Which open source software is best for network data analysis?
I want to start analyzing data for illustrating relationships between persons and institutions but I am not sure which software is best to select for using. I have to use open source and free software please advice me.
In my opinion the best software to use for network analysis will really depend on a number of factors, including:
What skills you have, especially do you have development skills and if so what languages?
How large the network in question is?
Are you more focussed on visualization or the computation of metrics such as centrality, betweenness, etc.?
What is your budget, if any?
It's a bit of a generalization and the below is not an exhaustive list, but in my mind the available tools can be divided into four categories:
Focused Desktop Tools
Gephi: Probably the most popular network visualization package out there. Gephi doesn't require any programming knowledge. It's strength is that it is able to produce very high quality visualizations. It can also handle relatively large graphs - the actual size will depend on your infrastructure (particularly RAM) but you should be able to go up to 100,000 nodes without a problem. It does have the ability to calculate a few of the more common metrics such as degree, centrality, etc. but it's a stronger tool for visualization than analysis. [Open Source]
NodeXL: NodeXL is an Excel add-in so you will need Excel to use it which is a bit of a limitation for Mac users for example. It doesn't have all of the flexibility of Gephi in terms of visualization but can produce some quality visualizations. It also interfaces directly with the SNAP library for analysis which gives it access to a nice set of efficient algorithms for metric calculations.
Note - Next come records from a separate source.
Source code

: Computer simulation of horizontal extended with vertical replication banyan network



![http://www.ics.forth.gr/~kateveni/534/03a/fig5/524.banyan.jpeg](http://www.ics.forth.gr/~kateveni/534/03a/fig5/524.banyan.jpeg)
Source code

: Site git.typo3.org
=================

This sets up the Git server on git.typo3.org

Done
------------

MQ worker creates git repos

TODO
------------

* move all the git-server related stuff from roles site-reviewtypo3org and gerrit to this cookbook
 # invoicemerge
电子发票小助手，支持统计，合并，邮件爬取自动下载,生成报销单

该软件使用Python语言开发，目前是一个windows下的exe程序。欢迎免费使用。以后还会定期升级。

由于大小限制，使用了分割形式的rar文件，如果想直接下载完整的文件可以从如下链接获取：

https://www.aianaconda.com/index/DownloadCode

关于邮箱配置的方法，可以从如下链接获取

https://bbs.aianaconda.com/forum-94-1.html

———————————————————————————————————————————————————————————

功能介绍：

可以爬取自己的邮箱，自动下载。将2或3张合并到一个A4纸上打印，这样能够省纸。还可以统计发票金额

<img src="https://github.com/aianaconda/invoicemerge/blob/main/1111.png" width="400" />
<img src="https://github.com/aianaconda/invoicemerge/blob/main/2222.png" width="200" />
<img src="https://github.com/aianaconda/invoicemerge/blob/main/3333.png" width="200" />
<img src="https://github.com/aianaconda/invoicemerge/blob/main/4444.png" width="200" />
The main advantage of NodeXL though is neither in its visualization or analysis functionality but rather in it's data collection - it interfaces with the Twitter API nicely for example and many of the use cases for NodeXL involve the visualization and analysis of social media data in my experience [Open Source but as I write this they have announced the Open Source functionality will be limited and that a Commercial option will be introduced]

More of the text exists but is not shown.